[GIVEN DATA Boundary: Start]
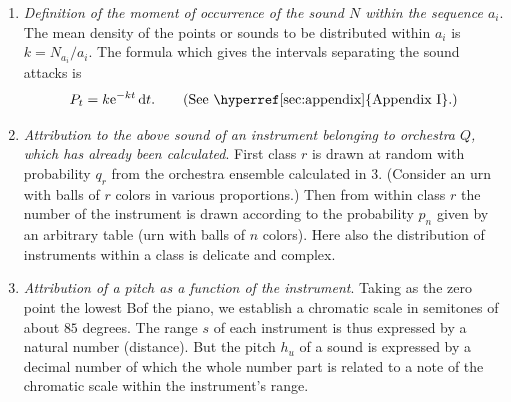 \documentclass[letterpaper, 11pt]{article}
\begin{document}
\begin{enumerate}
        Fig.\ V-2 is expressed by the formula
        \[ Q_r = (n-x)(e_{n,r} - e_{n+1,r}) + e_{n,r} \]
        in which \( r = \) the number of the class,
        \( x = \log_\mathrm{e}{\left[(\mathrm{DA})_i/(\mathrm{V}3)\right]} \),
        \( n = 0, 1, 2, \dots, R \), such that \( n \leq x \leq n + 1 \), and \( e_{n,r} \) and
        \( e_{n+1,r} \) are the probabilities of class \( r \) as a function of \( n \). It goes
        without saying that the composition of this table is a precise task of great complexity and
        delicacy. Once these preliminaries have been completed, we can define, one after the other,
        the \( N_{a_i} \) sounds of sequence \( a_i \).
    \item
        \textit{Definition of the moment of occurrence of the sound \( N \) within the sequence
        \( a_i \)}. The mean density of the points or sounds to be distributed within \( a_i \) is
        \( k = N_{a_i} / a_i \). The formula which gives the intervals separating the sound attacks
        is
        \[
            P_t = k \mathrm{e}^{-kt} \, \mathrm{d}t.
            \tag{See \hyperref[sec:appendix]{Appendix I}.}
        \]
    \item
        \textit{Attribution to the above sound of an instrument belonging to orchestra \( Q \),
        which has already been calculated}. First class \( r \) is drawn at random with probability
        \( q_r \) from the orchestra ensemble calculated in 3. (Consider an urn with balls of 
        \( r \) colors in various proportions.) Then from within class \( r \) the number of the
        instrument is drawn according to the probability \( p_n \) given by an arbitrary table (urn
        with balls of \( n \) colors). Here also the distribution of instruments within a class is
        delicate and complex.
    \item
        \textit{Attribution of a pitch as a function of the instrument}. Taking as the zero point
        the lowest B\hspace{0.1em}\flat of the piano, we establish a chromatic scale in semitones of
        about \( 85 \) degrees. The range \( s \) of each instrument is thus expressed by a natural
        number (distance). But the pitch \( h_u \) of a sound is expressed by a decimal number of
        which the whole number part is related to a note of the chromatic scale within the
        instrument's range.


\end{enumerate}
\end{document}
[GIVEN DATA Boundary: End]
Only lines with the word "drawn" are wanted. Find and copy them from the records above.

        which has already been calculated}. First class \( r \) is drawn at random with probability
        instrument is drawn according to the probability \( p_n \) given by an arbitrary table (urn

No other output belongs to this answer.